Then we had the sentimental interlude when it was discovered that it was the birthday of the hon. Member for Sheffield, Attercliffe (Mr. Betts). We are all glad, and wish him a happy birthday, but if this measure were so important, so crucial and so absolutely essential to business, it is a little curious to intervene in the middle of the debate to wish him a happy birthday. But if that is how the Opposition wish to use their time, I am delighted.

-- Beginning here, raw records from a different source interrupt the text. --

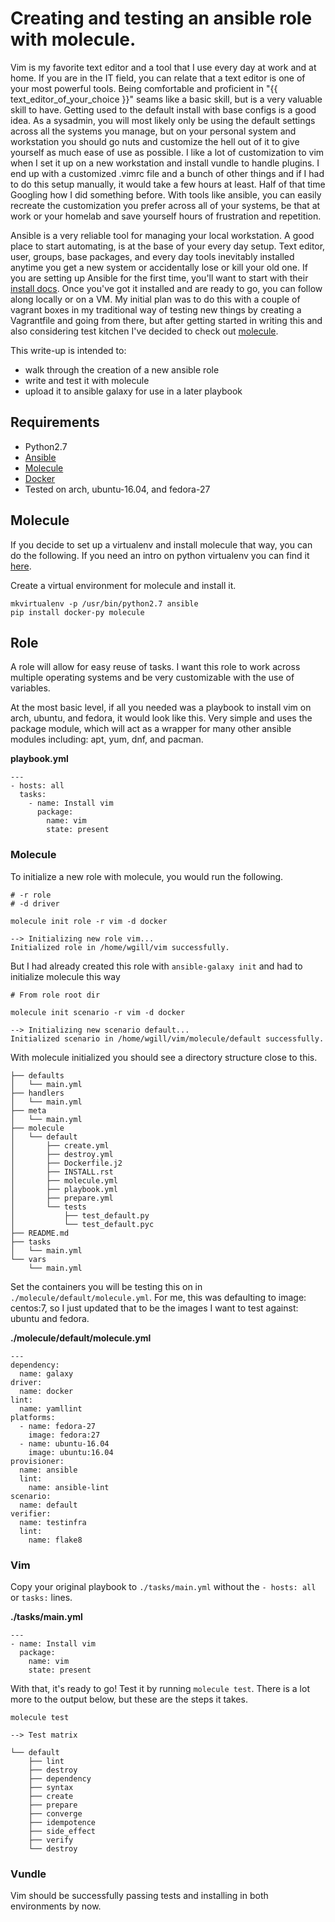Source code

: # Creating and testing an ansible role with molecule.

Vim is my favorite text editor and a tool that I use every day at work and at home.  If you are in the IT field, you can relate that a text editor is one of your most powerful tools.  Being comfortable and proficient in "{{ text_editor_of_your_choice }}" seams like a basic skill, but is a very valuable skill to have.  Getting used to the default install with base configs is a good idea.  As a sysadmin, you will most likely only be using the default settings across all the systems you manage, but on your personal system and workstation you should go nuts and customize the hell out of it to give yourself as much ease of use as possible. I like a lot of customization to vim when I set it up on a new workstation and install vundle to handle plugins.  I end up with a customized .vimrc file and a bunch of other things and if I had to do this setup manually, it would take a few hours at least.  Half of that time Googling how I did something before.  With tools like ansible, you can easily recreate the customization you prefer across all of your systems, be that at work or your homelab and save yourself hours of frustration and repetition.

Ansible is a very reliable tool for managing your local workstation.  A good place to start automating, is at the base of your every day setup.  Text editor, user, groups, base packages, and every day tools inevitably installed anytime you get a new system or accidentally lose or kill your old one.  If you are setting up Ansible for the first time, you'll want to start with their [install docs](http://docs.ansible.com/ansible/latest/intro_installation.html).  Once you've got it installed and are ready to go, you can follow along locally or on a VM.  My initial plan was to do this with a couple of vagrant boxes in my traditional way of testing new things by creating a Vagrantfile and going from there, but after getting started in writing this and also considering test kitchen I've decided to check out [molecule](https://molecule.readthedocs.io/en/latest/index.html).

This write-up is intended to:
* walk through the creation of a new ansible role
* write and test it with molecule
* upload it to ansible galaxy for use in a later playbook

## Requirements

* Python2.7
* [Ansible](http://docs.ansible.com/ansible/latest/intro_installation.html)
* [Molecule](https://molecule.readthedocs.io/en/latest/installation.html)
* [Docker](https://docs.docker.com/install/)
* Tested on arch, ubuntu-16.04, and fedora-27

## Molecule

If you decide to set up a virtualenv and install molecule that way, you can do the following.  If you need an intro on python virtualenv you can find it [here](https://homelab.business/python-virualenv-the-why-and-how/).

Create a virtual environment for molecule and install it.

    mkvirtualenv -p /usr/bin/python2.7 ansible
    pip install docker-py molecule

## Role

A role will allow for easy reuse of tasks.  I want this role to work across multiple operating systems and be very customizable with the use of variables.

At the most basic level, if all you needed was a playbook to install vim on arch, ubuntu, and fedora, it would look like this.  Very simple and uses the package module, which will act as a wrapper for many other ansible modules including: apt, yum, dnf, and pacman.

**playbook.yml**

    ---
    - hosts: all
      tasks:
        - name: Install vim
          package:
            name: vim
            state: present

### Molecule

To initialize a new role with molecule, you would run the following.

    # -r role
    # -d driver

    molecule init role -r vim -d docker                                                                            

    --> Initializing new role vim...
    Initialized role in /home/wgill/vim successfully.

But I had already created this role with `ansible-galaxy init` and had to initialize molecule this way

    # From role root dir

    molecule init scenario -r vim -d docker

    --> Initializing new scenario default...
    Initialized scenario in /home/wgill/vim/molecule/default successfully.

With molecule initialized you should see a directory structure close to this.

    ├── defaults
    │   └── main.yml
    ├── handlers
    │   └── main.yml
    ├── meta
    │   └── main.yml
    ├── molecule
    │   └── default
    │       ├── create.yml
    │       ├── destroy.yml
    │       ├── Dockerfile.j2
    │       ├── INSTALL.rst
    │       ├── molecule.yml
    │       ├── playbook.yml
    │       ├── prepare.yml
    │       └── tests
    │           ├── test_default.py
    │           └── test_default.pyc
    ├── README.md
    ├── tasks
    │   └── main.yml
    └── vars
        └── main.yml

Set the containers you will be testing this on in `./molecule/default/molecule.yml`.  For me, this was defaulting to image: centos:7, so I just updated that to be the images I want to test against: ubuntu and fedora.

**./molecule/default/molecule.yml**

    ---
    dependency:
      name: galaxy
    driver:
      name: docker
    lint:
      name: yamllint
    platforms:
      - name: fedora-27
        image: fedora:27
      - name: ubuntu-16.04
        image: ubuntu:16.04
    provisioner:
      name: ansible
      lint:
        name: ansible-lint
    scenario:
      name: default
    verifier:
      name: testinfra
      lint:
        name: flake8

### Vim

Copy your original playbook to `./tasks/main.yml` without the `- hosts: all` or `tasks:` lines.

**./tasks/main.yml**

    ---
    - name: Install vim
      package:
        name: vim
        state: present

With that, it's ready to go!  Test it by running `molecule test`. There is a lot more to the output below, but these are the steps it takes.

    molecule test

    --> Test matrix

    └── default
        ├── lint
        ├── destroy
        ├── dependency
        ├── syntax
        ├── create
        ├── prepare
        ├── converge
        ├── idempotence
        ├── side_effect
        ├── verify
        └── destroy

### Vundle

Vim should be successfully passing tests and installing in both environments by now.
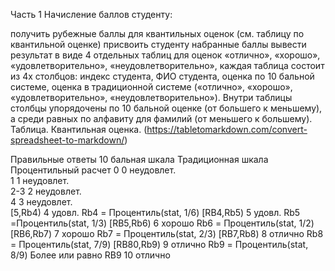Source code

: 
Часть 1
Начисление баллов студенту:

получить рубежные баллы для квантильных оценок (см. таблицу по квантильной оценке)
присвоить студенту набранные баллы
вывести результат в виде 4 отдельных таблиц для оценок «отлично», «хорошо», «удовлетворительно», «неудовлетворительно», каждая таблица состоит из 4х столбцов: индекс студента, ФИО студента, оценка по 10 бальной системе, оценка в традиционной системе («отлично», «хорошо», «удовлетворительно», «неудовлетворительно»). Внутри таблицы столбцы упорядочены по 10 бальной оценке (от большего к меньшему), а среди равных по алфавиту для фамилий (от меньшего к большему).
Таблица. Квантильная оценка. (https://tabletomarkdown.com/convert-spreadsheet-to-markdown/)

Правильные ответы	10 бальная шкала	Традиционная шкала	Процентильный расчет
0	0	неудовлет.	
1	1	неудовлет.	
2-3	2	неудовлет.	
4	3	неудовлет.	
[5,Rb4)	4	удовл.	Rb4 = Процентиль(stat, 1/6)
[RB4,Rb5)	5	удовл.	Rb5 =Процентиль(stat, 1/3)
[RB5,Rb6)	6	хорошо	Rb6 = Процентиль(stat, 1/2)
[RB6,Rb7)	7	хорошо	Rb7 = Процентиль(stat, 2/3)
[RB7,Rb8)	8	отлично	Rb8 = Процентиль(stat, 7/9)
[RB80,Rb9)	9	отлично	Rb9 = Процентиль(stat, 8/9)
Более или равно RB9	10	отлично	
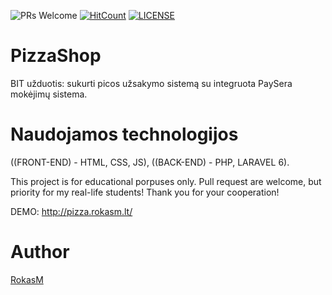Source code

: 
![PRs Welcome](https://img.shields.io/badge/PRs-welcome-brightgreen.svg)
[![HitCount](http://hits.dwyl.com/gerulisss/PizzaShop.svg)](http://hits.dwyl.com/gerulisss/PizzaShop)
[![LICENSE](https://img.shields.io/badge/license-MIT-blue.svg?style=flat-square)](https://github.com/gerulisss/PizzaShop/blob/master/License.md)

# PizzaShop
BIT užduotis: sukurti picos užsakymo sistemą su integruota PaySera mokėjimų sistema.

# Naudojamos technologijos
((FRONT-END) - HTML, CSS, JS), ((BACK-END) - PHP, LARAVEL 6).

This project is for educational porpuses only. Pull request are welcome, but priority for my real-life students! Thank you for your cooperation!

DEMO: http://pizza.rokasm.lt/

# Author

[RokasM](https://github.com/gerulisss)
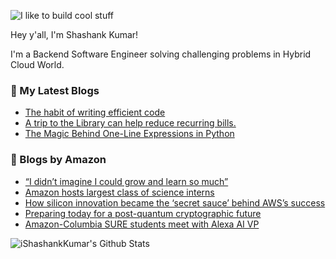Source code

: ![I like to build cool stuff](https://res.cloudinary.com/dt8g3rhcy/image/upload/v1595929574/i_like_to_build_cool_shit._1_nzbwjh.png)

Hey y'all, I'm Shashank Kumar! 

I'm a Backend Software Engineer solving challenging problems in Hybrid Cloud World.

### 📕 My Latest Blogs
<!-- BLOG-POST-LIST:START -->
- [The habit of writing efficient code](https://medium.com/@ishashankkumar/the-habit-of-writing-efficient-code-153b05f04269?source=rss-d24dda280d5f------2)
- [A trip to the Library can help reduce recurring bills.](https://medium.com/swlh/a-trip-to-the-library-can-help-reduce-recurring-bills-23bca495cdf5?source=rss-d24dda280d5f------2)
- [The Magic Behind One-Line Expressions in Python](https://medium.com/swlh/the-magic-behind-one-line-expressions-in-python-816c10180c5c?source=rss-d24dda280d5f------2)
<!-- BLOG-POST-LIST:END -->

### 📕 Blogs by Amazon
<!-- AMAZON-BLOG-POST-LIST:START -->
- [“I didn’t imagine I could grow and learn so much”](https://www.amazon.science/working-at-amazon/amazon-internships-summer-2022-experience-donato-crisostomi-science-intern)
- [Amazon hosts largest class of science interns](https://www.amazon.science/working-at-amazon/amazon-hosts-largest-class-of-science-interns)
- [How silicon innovation became the ‘secret sauce’ behind AWS’s success](https://www.amazon.science/how-silicon-innovation-became-the-secret-sauce-behind-awss-success)
- [Preparing today for a post-quantum cryptographic future](https://www.amazon.science/blog/preparing-today-for-a-post-quantum-cryptographic-future)
- [Amazon-Columbia SURE students meet with Alexa AI VP](https://www.amazon.science/academic-engagements/amazon-columbia-sure-students-meet-with-alexa-ai-vp)
<!-- AMAZON-BLOG-POST-LIST:END -->



<img align="center" alt="iShashankKumar's Github Stats" src="https://github-readme-stats.vercel.app/api?username=ishashankkumar&show_icons=true&hide_border=true" />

The digression continued when the hon. Member for Leicester, East wished to inform the House that my right hon. Friend the Secretary of State had been observed eating lamb cutlets.

Mr. Vaz


Mr. Curry

I will give way in a little while.

I was not clear whether the sin was to be eating, whether it was to be eating lamb cutlets or whether there was some implication about the origin of the lamb cutlets. Knowing my right hon. Friend's past, I would be deeply surprised if the cutlets were not English. They may even have been Suffolk lamb cutlets, and no doubt I could have provided him with Yorkshire lamb cutlets. The fact that he was eating lamb cutlets was apparently a material reason for intervening in the debate. I fail to understand quite why.

Mr. Vaz

I do not understand why the Minister has decided to trivialise this important matter. The point that was being made was that no Conservative Member could be found yesterday to partake in this debate and speak on behalf of British business. Yet the Secretary of State for the Environment, unlike the shadow Secretary of State who opened the debate for the Opposition, instead of coming to the House to listen, spent his time eating downstairs in the Churchill Room. Is that acceptable behaviour when such an important measure as this is being debated?

Mr. Curry

I am delighted that my right hon. Friend takes such a sensible precaution to ensure that he can effectively discharge his responsibilities in this House, as he has done so admirably this afternoon. Whether or not he has mint on his lamb cutlets seems marginal as far as the debate is concerned.

Yesterday, too, we had a cabaret. We heard the hon. Member for Stoke-on-Trent, South (Mr. Stephenson) talking about his chip shops. I shall be delighted to accept his invitation to visit one if he can stick to his guarantee. At one moment, the debate was so gripping that the hon. Member for Clydesdale (Mr. Hood) felt the need to resort to his worry beads or prayer beads, no doubt praying that Opposition speeches would come rapidly to an end.

Mr. Kirkwood

Why did the Government feel the need to include paragraph 2(2) in the guillotine motion?

Mr. Curry

I will ensure that my good colleague has an extremely sound answer to that question.

There was a sense of deep outrage in the House. The Opposition said that this was an abuse, and that the Government were arrogant. The Opposition were so indignant that, on a measure which was announced before the Christmas recess, they imposed a one-line Whip. That was on the money resolution. The outrage was enough to impose a one-line Whip.

That one-line Whip also covered the Criminal Justice and Public Order Bill, to which you will not wish me to refer, Madam Deputy Speaker. That Bill, too, was sufficiently important to merit a one-line Whip. At the end of the day, 59 Members summoned up the outrage to vote against the money resolution.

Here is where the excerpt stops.